Избранное - страница 5



В её последнем довольно сухом и почти лишённом присущих ей эмоций письме «о делах, заботах, учёбе в университете, погоде» в самом конце вдруг прорвались такие строки: «Я устала тебя всё время ждать. Я устала всё время быть без тебя. Я не знаю, что я могу без тебя натворить… Пожалуйста, скорее приезжай. Ведь я старею, меняюсь ежеминутно. И такой, какая я сегодня, уже никогда не смогу быть. Когда ты получишь это письмо, я стану старше, минимум, дня на три, а то и на неделю. А я не хочу проживать дни без тебя… До свидания. Пока ещё твоя. Марго-Рита».

Именно так, через дефис, иногда, перед принятием каких-то важных для неё решений, она писала своё имя. Выходило и Марго, как я иногда в шутку называл её, и Рита, словно это были два разных человека. Впрочем, все мы в себе нередко носим таких разных людей. Недаром же Фёдор Михайлович Достоевский говорил: «Широк русский человек. Слишком даже широк. Я бы сузил».

Воспоминание о Маргарите, желание как можно скорее увидеть её, больше всего сейчас занимало меня, сидящего с вытянутыми ногами, почти во всю длину подоконника, прохладу которого я ощущал как холод безнадёжности. Даже выкрашенная, как и подоконник, белой краской стена в нише окна, о которую опирался спиной, казалась чуть теплее дерева.

Дело в том, что каникулы мои закончились чуть больше месяца назад, а следующие – предполагались только будущим летом, да и то навряд ли. Ведь надо будет заниматься доведением до логического конца диссертации. А значит, уехать из Питера я, скорее всего, не смогу, поскольку нужен будет прямой и достаточно частый контакт с шефом.

И тут передо мной вставал простой на первый взгляд вопрос, порождающий, в свою очередь, череду других вопросов: «А надо ли мне вообще защищать кандидатскую диссертацию? Надо ли мне заниматься наукой? Моё ли это дело? Хочу ли я служению ей посвятить всю свою жизнь?..» Утвердительных, уверенных ответов на все эти вопросы я не знал.
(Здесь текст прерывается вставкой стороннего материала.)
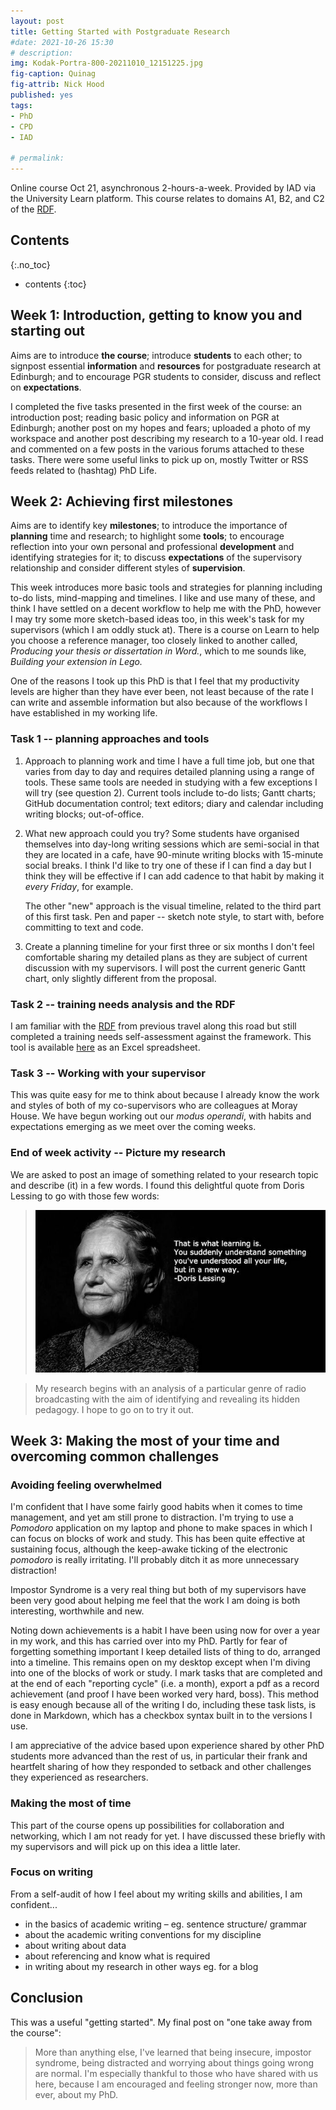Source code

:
 ```yaml
---
layout: post
title: Getting Started with Postgraduate Research
#date: 2021-10-26 15:30
# description: 
img: Kodak-Portra-800-20211010_12151225.jpg
fig-caption: Quinag
fig-attrib: Nick Hood
published: yes
tags:
- PhD
- CPD
- IAD

# permalink:
---
```


Online course Oct 21, asynchronous 2-hours-a-week. Provided by IAD via the University Learn platform. This course relates to domains A1, B2, and C2 of the [RDF].

## Contents
{:.no_toc}

* contents
{:toc}

## Week 1: Introduction, getting to know you and starting out

Aims are to introduce **the course**; introduce **students** to each other; to signpost essential **information** and **resources** for postgraduate research at Edinburgh; and to encourage PGR students to consider, discuss and reflect on **expectations**.

I completed the five tasks presented in the first week of the course: an introduction post; reading basic policy and information on PGR at Edinburgh; another post on my hopes and fears; uploaded a photo of my workspace and another post describing my research to a 10-year old. I read and commented on a few posts in the various forums attached to these tasks. There were some useful links to pick up on, mostly Twitter or RSS feeds related to (hashtag) PhD Life.

## Week 2: Achieving first milestones

Aims are to identify key **milestones**; to introduce the importance of **planning** time and research; to highlight some **tools**; to encourage reflection into your own personal and professional **development** and identifying strategies for it; to discuss **expectations** of the supervisory relationship and consider different styles of **supervision**.

This week introduces more basic tools and strategies for planning including to-do lists, mind-mapping and timelines. I like and use many of these, and think I have settled on a decent workflow to help me with the PhD, however I may try some more sketch-based ideas too, in this week's task for my supervisors (which I am oddly stuck at). There is a course on Learn to help you choose a reference manager, too closely linked to another called, *Producing your thesis or dissertation in Word.*, which to me sounds like, *Building your extension in Lego.*

One of the reasons I took up this PhD is that I feel that my productivity levels are higher than they have ever been, not least because of the rate I can write and assemble information but also because of the workflows I have established in my working life.

### Task 1 -- planning approaches and tools

1. Approach to planning work and time
    I have a full time job, but one that varies from day to day and requires detailed planning using a range of tools. These same tools are needed in studying with a few exceptions I will try (see question 2). Current tools include to-do lists; Gantt charts; GitHub documentation control; text editors; diary and calendar including writing blocks; out-of-office.
2. What new approach could you try? 
    Some students have organised themselves into day-long writing sessions which are semi-social in that they are located in a cafe, have 90-minute writing blocks with 15-minute social breaks. I think I'd like to try one of these if I can find a day but I think they will be effective if I can add cadence to that habit by making it *every Friday*, for example.

    The other "new" approach is the visual timeline, related to the third part of this first task. Pen and paper -- sketch note style, to start with, before committing to text and code. 
3. Create a planning timeline for your first three or six months
    I don't feel comfortable sharing my detailed plans as they are subject of current discussion with my supervisors. I will post the current generic Gantt chart, only slightly different from the proposal.

### Task 2 -- training needs analysis and the RDF

I am familiar with the [RDF] from previous travel along this road but still completed a training needs self-assessment against the framework. This tool is available [here](https://edin.ac/2plM6v6) as an Excel spreadsheet.

### Task 3 -- Working with your supervisor

This was quite easy for me to think about because I already know the work and styles of both of my co-supervisors who are colleagues at Moray House. We have begun working out our *modus operandi*, with habits and expectations emerging as we meet over the coming weeks.

### End of week activity -- Picture my research

We are asked to post an image of something related to your research topic and describe (it) in a few words. I found this delightful quote from Doris Lessing to go with those few words:

> ![](/assets/img/Doris.jpg)

> My research begins with an analysis of a particular genre of radio broadcasting with the aim of identifying and revealing its hidden pedagogy. I hope to go on to try it out.

## Week 3: Making the most of your time and overcoming common challenges

### Avoiding feeling overwhelmed 

I'm confident that I have some fairly good habits when it comes to time management, and yet am still prone to distraction. I'm trying to use a *Pomodoro* application on my laptop and phone to make spaces in which I can focus on blocks of work and study. This has been quite effective at sustaining focus, although the keep-awake ticking of the electronic *pomodoro* is really irritating. I'll probably ditch it as more unnecessary distraction!

Impostor Syndrome is a very real thing but both of my supervisors have been very good about helping me feel that the work I am doing is both interesting, worthwhile and new.

Noting down achievements is a habit I have been using now for over a year in my work, and this has carried over into my PhD. Partly for fear of forgetting something important I keep detailed lists of thing to do, arranged into a timeline. This remains open on my desktop except when I'm diving into one of the blocks of work or study. I mark tasks that are completed and at the end of each "reporting cycle" (i.e. a month), export a pdf as a record achievement (and proof I have been worked very hard, boss). This method is easy enough because all of the writing I do, including these task lists, is done in Markdown, which has a checkbox syntax built in to the versions I use.

I am appreciative of the advice based upon experience shared by other PhD students more advanced than the rest of us, in particular their frank and heartfelt sharing of how they responded to setback and other challenges they experienced as researchers.

### Making the most of time

This part of the course opens up possibilities for collaboration and networking, which I am not ready for yet. I have discussed these briefly with my supervisors and will pick up on this idea a little later.

### Focus on writing

From a self-audit of how I feel about my writing skills and abilities, I am confident...

* in the basics of academic writing – eg. sentence structure/ grammar
* about the academic writing conventions for my discipline
* about writing about data
* about referencing and know what is required
* in writing about my research in other ways eg. for a blog

## Conclusion

This was a useful "getting started". My final post on "one take away from the course":

> More than anything else, I've learned that being insecure, impostor syndrome, being distracted and worrying about things going wrong are normal. I'm especially thankful to those who have shared with us here, because I am encouraged and feeling stronger now, more than ever, about my PhD.

[RDF]: https://www.vitae.ac.uk/researchers-professional-development/about-the-vitae-researcher-development-framework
Более того, смутно угадывал в себе иную потребность – мне всё чаще и всё больше хотелось заниматься литературным трудом, попытавшись перенести на бумагу всю неповторимую полноту жизни, присущую каждому человеку с живою душой.

Мои многочисленные наброски, сотканные из самых разнообразных эпизодов: таёжных, морских, а то и из необычных житейских ситуаций – всё это настойчиво просилось стать чем-то более самостоятельным, чем просто дневниковыми записями, которые я вёл и которые теперь мне представлялись лишь пунктиром, вешками, штрихами, увы, не отражающими до конца всю полноту событий… Наверное, вот так же опытный энтомолог «фиксирует», пришпиливая булавкой к картону очередной редкий экземпляр бабочки с необычайно красивым узором на крыльях, превращая живое в неживое – в экспонат, в часть своей коллекции. Но этот экспонат не может объяснить, как жила бабочка, где она летала, какие любила цветы. Поэтому и мне виделась совсем иная задача, диаметрально противоположная: из мёртвого, вернее, уже минувшего, создать живое. И чистый лист бумаги манил, но и страшил меня. Ибо его белую девственную свежесть я должен был заполнить чёрными знаками, знаками судьбы, жизни. И ответственность за качество этой новой жизни, за новую сотворённую реальность будет впоследствии нести единственное существо в мире – автор. То есть я сам, поскольку в данном вопросе помочь никто не может. Помощи не докличешься ниоткуда. Ведь цель творчества до конца не ясна. Я стоял у Рубикона, но перейти его, как это в одночасье, несмотря на запрет римского сената, сделал Юлий Цезарь, не решался. И очень часто белый лист обычного формата, вещь совершенно безобидная, вызывал у меня неотвратимую боязнь, так и оставаясь «белым безмолвием». Порою, даже более опасным, чем приполярная тундра где-нибудь на Таймыре. Где я бывал и где так явственно ощутима беспомощность и одиночество любого человека. Особенно в предчувствии пурги. Когда с сосущей сердце тоской осознаёшь, что вся надежда теперь только на собак. На их выносливость и ум, на их врождённое чутьё, на их и свою волю к жизни… Они и согреют под снегом в случае чего, и вывезут потом к становищу аборигенов, к их конусообразным ярангам из оленьих шкур, от которых сверху отделяется дымок, быстро тающий в низком сером небе.